Angy’nin boynunu arkadan yakaladı ve onu kolaylıkla kaldırdı.
“Bırak gidelim,” dedi Angy’yi arkasını çevirip Angy’yi sağ omzuna koyarken.
Angy, süper hızlı yumruk atarak direnmeye çalıştı. Ancak yumruğu temas ettiğinde Maltida’nın vücudunda gümüş bir panel belirdi.
Bu, Maltida’yı koruyarak yumruklarını boşa çıkardı.
‘Ne oluyor? Maltida neden böyle? Görünüşe göre bir şey tarafından kontrol ediliyor,’ Angy mind şu anda bir kargaşa halindeydi.
“Eğer böyleyse, Glade’in de öyle olduğu anlamına mı geliyor…” Maltida koridorda ilerlemeye devam etmek için arkasını döndüğünde Angy’nin yüzü panikle parladı.

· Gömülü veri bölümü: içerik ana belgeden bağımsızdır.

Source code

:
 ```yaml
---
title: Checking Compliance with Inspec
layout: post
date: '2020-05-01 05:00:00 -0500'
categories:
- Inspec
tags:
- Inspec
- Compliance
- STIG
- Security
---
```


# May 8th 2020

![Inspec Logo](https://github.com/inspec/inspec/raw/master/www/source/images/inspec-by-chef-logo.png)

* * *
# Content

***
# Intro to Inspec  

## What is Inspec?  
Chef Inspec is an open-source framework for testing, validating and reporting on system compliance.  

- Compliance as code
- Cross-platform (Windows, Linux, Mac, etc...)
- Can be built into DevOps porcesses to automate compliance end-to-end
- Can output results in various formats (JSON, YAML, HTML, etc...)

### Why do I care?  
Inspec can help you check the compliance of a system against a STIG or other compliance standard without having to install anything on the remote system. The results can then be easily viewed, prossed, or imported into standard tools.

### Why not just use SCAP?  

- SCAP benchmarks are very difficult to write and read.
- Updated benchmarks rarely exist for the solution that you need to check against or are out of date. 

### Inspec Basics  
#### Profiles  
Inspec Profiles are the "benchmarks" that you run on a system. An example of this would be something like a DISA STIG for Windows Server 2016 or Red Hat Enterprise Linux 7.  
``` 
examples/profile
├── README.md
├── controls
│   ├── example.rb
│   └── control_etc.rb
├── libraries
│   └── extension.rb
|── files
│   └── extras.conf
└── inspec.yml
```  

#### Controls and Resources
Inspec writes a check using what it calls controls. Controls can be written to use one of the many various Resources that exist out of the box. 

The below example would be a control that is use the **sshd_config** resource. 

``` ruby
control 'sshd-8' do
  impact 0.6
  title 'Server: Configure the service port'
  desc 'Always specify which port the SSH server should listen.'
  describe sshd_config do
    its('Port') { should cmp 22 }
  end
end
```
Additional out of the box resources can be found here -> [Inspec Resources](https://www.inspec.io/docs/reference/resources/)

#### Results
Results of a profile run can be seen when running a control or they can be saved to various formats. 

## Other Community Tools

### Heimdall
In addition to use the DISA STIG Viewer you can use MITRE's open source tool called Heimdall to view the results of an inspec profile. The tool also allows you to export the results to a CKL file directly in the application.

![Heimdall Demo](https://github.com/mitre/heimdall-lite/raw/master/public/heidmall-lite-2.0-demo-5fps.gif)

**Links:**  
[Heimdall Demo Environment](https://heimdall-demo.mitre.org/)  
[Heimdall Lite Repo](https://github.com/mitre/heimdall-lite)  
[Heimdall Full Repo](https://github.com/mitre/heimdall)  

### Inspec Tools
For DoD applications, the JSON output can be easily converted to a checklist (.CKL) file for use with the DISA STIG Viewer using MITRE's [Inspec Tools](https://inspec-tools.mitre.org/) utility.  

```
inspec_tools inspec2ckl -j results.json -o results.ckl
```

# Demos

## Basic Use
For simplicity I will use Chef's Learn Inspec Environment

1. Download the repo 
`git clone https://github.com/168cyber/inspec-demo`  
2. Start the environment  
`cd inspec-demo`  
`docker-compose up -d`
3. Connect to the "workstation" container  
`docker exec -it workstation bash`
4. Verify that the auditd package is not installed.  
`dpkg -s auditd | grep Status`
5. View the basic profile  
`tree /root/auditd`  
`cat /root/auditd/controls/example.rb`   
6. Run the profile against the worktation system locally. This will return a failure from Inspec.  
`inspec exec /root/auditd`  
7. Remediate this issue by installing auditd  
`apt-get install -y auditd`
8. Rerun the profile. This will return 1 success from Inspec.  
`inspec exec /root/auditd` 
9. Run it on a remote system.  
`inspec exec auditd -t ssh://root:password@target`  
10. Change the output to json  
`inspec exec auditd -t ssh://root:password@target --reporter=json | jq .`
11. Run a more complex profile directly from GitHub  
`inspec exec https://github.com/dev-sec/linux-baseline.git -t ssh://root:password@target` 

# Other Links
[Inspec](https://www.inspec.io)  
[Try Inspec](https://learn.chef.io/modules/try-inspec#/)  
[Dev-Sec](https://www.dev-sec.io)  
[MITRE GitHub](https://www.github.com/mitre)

Angy’nin zihni yoğun bir kafa karışıklığı ve panik halindeyken, yukarıdan yüksek bir uğultu sesi geldi.
Swooooshhh!
Hızlı olduğu için bunu ilk fark eden Angy oldu ama Maltida daha yavaştı. Bunu fark ettiğinde, yüzünün önünde bir yumruk zaten vardı.